For the round table in the picture, I suggest adding some trim at the bottom of the bottom cloth and then change the tassels on the top cloth as well. Don't forget to add other complementary colors other than just brown and turquoise. You don't have to sew, you just need to have an iron.


----------



## beeclay1 (Jun 29, 2011)

Orange would be an excellent accent color for your turquoise & chocolate color scheme...it is considered a complementary color to blue (and all its hues) and is certainly a complement to your browns...besides, it's associated with joy and energy and we could all use a little more of those in our life (also, it represents bliss and can infuse great healing into your life!) For instance, you could use a couple of orange throw pillows on your bed with the brown headboard and turquoise comforter...or orange tassels on that round brown tablecloth...the possibilities are practically endless! Just use it wherever you want a little "splash" of extra color!!


----------



## s0me0ne (Jun 19, 2011)

Well my color scheme is:
turquoise, chocolate, biege, white and silver with turquoise as the accent color.

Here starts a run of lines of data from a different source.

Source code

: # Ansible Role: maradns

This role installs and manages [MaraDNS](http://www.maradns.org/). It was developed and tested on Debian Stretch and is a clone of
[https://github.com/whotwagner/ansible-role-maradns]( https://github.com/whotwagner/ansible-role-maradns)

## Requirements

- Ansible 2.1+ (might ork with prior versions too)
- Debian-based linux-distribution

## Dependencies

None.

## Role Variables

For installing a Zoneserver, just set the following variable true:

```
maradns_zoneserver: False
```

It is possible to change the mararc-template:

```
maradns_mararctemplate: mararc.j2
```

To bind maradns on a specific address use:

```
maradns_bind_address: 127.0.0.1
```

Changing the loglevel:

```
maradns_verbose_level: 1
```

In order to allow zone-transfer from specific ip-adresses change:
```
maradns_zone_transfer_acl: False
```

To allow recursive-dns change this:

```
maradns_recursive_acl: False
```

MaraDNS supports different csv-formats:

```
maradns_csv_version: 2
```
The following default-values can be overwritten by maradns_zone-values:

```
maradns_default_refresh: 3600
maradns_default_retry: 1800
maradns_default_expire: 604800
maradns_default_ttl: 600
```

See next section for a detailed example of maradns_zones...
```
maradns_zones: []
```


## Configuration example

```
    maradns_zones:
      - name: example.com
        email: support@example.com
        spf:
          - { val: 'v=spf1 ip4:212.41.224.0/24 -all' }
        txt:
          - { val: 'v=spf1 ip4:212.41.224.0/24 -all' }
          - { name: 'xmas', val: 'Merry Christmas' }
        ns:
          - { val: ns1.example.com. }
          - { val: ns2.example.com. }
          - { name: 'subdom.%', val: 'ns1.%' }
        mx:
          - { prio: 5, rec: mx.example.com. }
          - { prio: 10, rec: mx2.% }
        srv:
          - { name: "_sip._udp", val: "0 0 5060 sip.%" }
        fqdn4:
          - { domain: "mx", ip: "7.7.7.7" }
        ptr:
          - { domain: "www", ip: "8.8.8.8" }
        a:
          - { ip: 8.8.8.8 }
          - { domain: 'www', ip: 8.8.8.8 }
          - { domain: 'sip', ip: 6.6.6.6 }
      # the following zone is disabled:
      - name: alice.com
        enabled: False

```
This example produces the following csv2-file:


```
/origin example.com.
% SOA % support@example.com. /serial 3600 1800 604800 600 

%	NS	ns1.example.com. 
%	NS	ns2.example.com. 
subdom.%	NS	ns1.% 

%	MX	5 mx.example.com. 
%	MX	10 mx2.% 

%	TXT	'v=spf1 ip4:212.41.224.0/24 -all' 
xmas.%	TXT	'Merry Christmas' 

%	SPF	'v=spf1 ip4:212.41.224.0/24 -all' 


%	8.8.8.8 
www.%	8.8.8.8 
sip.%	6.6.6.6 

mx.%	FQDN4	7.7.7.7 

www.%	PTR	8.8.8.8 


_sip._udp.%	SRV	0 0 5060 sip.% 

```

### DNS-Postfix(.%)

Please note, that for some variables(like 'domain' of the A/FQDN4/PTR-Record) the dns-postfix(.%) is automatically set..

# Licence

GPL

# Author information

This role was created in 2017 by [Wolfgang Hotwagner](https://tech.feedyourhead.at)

However I dont have many silver items, but am on the process of working it in when I can. One problem is that lots of electronics are black, so I have a few black items.

I'm working on getting some art and I have a few pottery items and some fake roses I got (yes it might be lame, but I wont be able to grow plants in that room as I keep it dark and cool). I'll try to add some new pictures.

I didnt get the chocolate headboard as it was too flimsy so I may get the turquoise one or hold out for a better one altogether.


----------



## archiTALK (Jul 7, 2011)

Looks like an exciting project., if you'd like some interior design and or maybe 3D drawings elevations of your room in advance, I'd be delighted to provide!


----------



## Leah Frances (Jan 13, 2008)

EthanJoshua said:


> Light color shows the dirt too quickly. So I use dark color floor in my bedroom.


Funny. I do the opposite since my bedroom is relatively low traffic.


----------



## klmeenan (Apr 28, 2011)

I have light colored wall to wall in almost all my rooms. Dirt gets vacuumed up so its not a problem. I have 2 boys who make messes so I get them cleaned twice a year. My husband complained at our last house about the light colored carpets and when we got this house he picked the same color.:laughing:

The boys make more of a mess than my dog.


----------